■ Goal of the exercise:
Lines from the one containing "5. https://www.youtube.com/watch?v=ooy92nDRHzU" through the last line of the records below are to be repeated exactly.

■ Records shown:
____________________

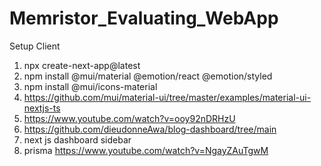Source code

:# Memristor_Evaluating_WebApp

Setup Client
1. npx create-next-app@latest
2. npm install @mui/material @emotion/react @emotion/styled
3. npm install @mui/icons-material
4. https://github.com/mui/material-ui/tree/master/examples/material-ui-nextjs-ts
5. https://www.youtube.com/watch?v=ooy92nDRHzU
6. https://github.com/dieudonneAwa/blog-dashboard/tree/main
7. next js dashboard sidebar
8. prisma https://www.youtube.com/watch?v=NgayZAuTgwM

____________________

■ Solution to this task:
5. https://www.youtube.com/watch?v=ooy92nDRHzU
6. https://github.com/dieudonneAwa/blog-dashboard/tree/main
7. next js dashboard sidebar
8. prisma https://www.youtube.com/watch?v=NgayZAuTgwM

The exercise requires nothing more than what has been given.